Fusion : l'Eau pourra-t-elle Remplacer le Pétrole ?

Fusion nucléaire : l'expression circule depuis 90 ans. Et pour cause : propre, illimitée et tirant de 1 l d'eau de mer l'équivalent de 300 l de pétrole, cette source d'énergie changerait la face du monde si elle était mise au point. Justement : à Cadarache, le réacteur Iter est en cours de construction. Sa mission ? Confronté le rêve à la réalité. Une étape décisive.

Voler dans les airs, marché sur la lune, cloner la vie et maintenant reproduire l'énergie du soleil sur terre ! Dans la liste des prodiges que l'homme, au fil des siècles, est parvenu à accomplir, la fusion nucléaire est assurée de figurer en bonne place... Lorsqu'elle sera réalisée. Car il ne s'agit pas là d'un rêve comme les autres. Que l'humanité parvienne à maîtriser l'énergie de la fusion nucléaire, et son avenir s'illuminera d'une nouvelle lumière : une seule bouteille d'eau fournissant dès lors autant de carburant que 300 l de pétrole, le monde ne connaîtra plus de problèmes d'approvisionnement en énergie ! Une lumière dans les premières lueurs commence à devenir visibles en France. Plus précisément à Cadarache, à côté d'Aix-en-Provence, là où un réacteur expérimental est en construction. Et avec lui le projet de maîtriser la fusion nucléaire dans l'histoire, les enjeux, l'ampleur et les difficultés techniques dépassent tout ce que la science a jamais connu. Pour bien comprendre, il faut revenir à l'énergie nucléaire. Concentrée au sein de la matière, dans le cour de tous les atomes de l'Univers, elle se présente à nous sous deux formes opposées. Tout le monde connaît le côté sombre de la force : c'est la fission, à la base des centrales nucléaires actuelles, dont la puissance surgit des noyaux atomiques lourds qui se brisent en émettant des neutrons, sources de très grande chaleur, convertible en électricité.
Mais développée dans un cadre toujours national, la fission souffre d'être une énergie sale, dangereuse et limitée. De fait, les réacteurs qui la produisent ne sont pas à l'abri d'un emballement pouvant dégénérer, comme à Tchernobyl ; elle engendre des déchets radioactifs dont on ne sait toujours pas trop quoi faire ; et l'uranium et le plutonium qui lui servent de combustible, outre qu'ils ne sont pas illimités, entrent dans la fabrication des bombes A - d'où le risque de prolifération nucléaire.
Versant lumineux de la même force, la fusion est tout l'inverse : son énergie surgit lorsque des noyaux atomiques légers s'assemblent en un atome plus lourd, libérant alors des particules ultra-énergétiques.

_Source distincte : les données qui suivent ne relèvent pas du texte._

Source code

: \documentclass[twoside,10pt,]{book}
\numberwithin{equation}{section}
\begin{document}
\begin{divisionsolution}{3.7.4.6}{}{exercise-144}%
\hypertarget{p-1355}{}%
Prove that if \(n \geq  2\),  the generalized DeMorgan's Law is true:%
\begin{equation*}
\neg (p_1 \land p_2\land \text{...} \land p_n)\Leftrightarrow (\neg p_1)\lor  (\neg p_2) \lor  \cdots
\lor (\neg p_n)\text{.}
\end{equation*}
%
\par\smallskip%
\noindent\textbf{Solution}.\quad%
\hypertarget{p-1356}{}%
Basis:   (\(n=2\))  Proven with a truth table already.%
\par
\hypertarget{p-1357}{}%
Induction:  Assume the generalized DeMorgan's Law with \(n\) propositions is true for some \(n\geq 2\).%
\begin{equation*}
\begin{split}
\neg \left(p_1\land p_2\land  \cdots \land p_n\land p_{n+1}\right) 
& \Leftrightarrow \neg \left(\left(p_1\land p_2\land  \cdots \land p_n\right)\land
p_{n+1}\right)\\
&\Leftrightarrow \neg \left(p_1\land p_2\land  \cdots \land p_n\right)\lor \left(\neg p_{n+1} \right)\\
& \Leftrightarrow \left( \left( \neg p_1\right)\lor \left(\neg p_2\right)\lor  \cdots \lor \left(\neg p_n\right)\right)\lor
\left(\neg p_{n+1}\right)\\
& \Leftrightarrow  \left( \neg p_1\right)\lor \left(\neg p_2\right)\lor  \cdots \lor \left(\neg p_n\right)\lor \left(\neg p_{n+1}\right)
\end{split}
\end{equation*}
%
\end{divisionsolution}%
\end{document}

Une réaction qui a tous lés avantages. Elle implique des atomes légers, en particulier les isotopes de l'hydrogène comme le deutérium, qui se trouve naturellement présent dans l'eau, en quantité presque infinie. Elle n'engendre quasiment aucun déchet dangereux, ni de risque de prolifération. Elle est tellement fragile qu'il est physiquement impossible qu'un réacteur à fusion s'emballe. Enfin, elle fait appel à une intense collaboration internationale.
En quatre mots - propre, sûre, pacifique et sans limite -, l'énergie de la fusion nucléaire offre la plus belle des promesses scientifiques jamais faite à l'humanité. Promesse qui tombe particulièrement à pic à l'heure où il devient évident que la consommation d'énergie mondiale va doubler ou tripler, voire quintupler d'ici à 2100, tandis que les énergies fossiles (pétrole, gaz, charbon) se feront de plus en plus rares et chères. De là à imaginer que la fusion serait la solution miracle...
Dès 1920, l'astrophysicien Arthur Eddington y songeait déjà. Avançant l'hypothèse que la faramineuse énergie du Soleil viendrait de réactions de fusion d'atomes d'hydrogène, il conclut, optimiste : "Il n'est pas interdit de rêver que l'homme, un jour, parvienne à l'utiliser à son profit". En 1934, éclairée par les lois de la mécanique quantique récemment découvertes, l'équipe du physicien Ernest Rutherford décèle pour la première fois deux réactions de fusion, au sein d'une cible de deutérium bombardée de particules. Et un an plus tard, le pas est franchi : Ernest Rutherford, Werner Heisenberg et Niels Bohr évoquent sans fard l'idée d'exploiter sur Terre ce feu des étoiles.
Plus facile à dire qu'à faire. Car la fusion de deux noyaux atomiques n'est possible qu'à la condition de vaincre la formidable barrière électrostatique qui les repousse l'un l'autre. Une barrière qui, dans le cas de fission, découverte en 1938, fut vaincue dans un réacteur en quatre ans seulement ! Rien de tel avec la fusion : mettre le Soleil en boîte est une tout autre affaire.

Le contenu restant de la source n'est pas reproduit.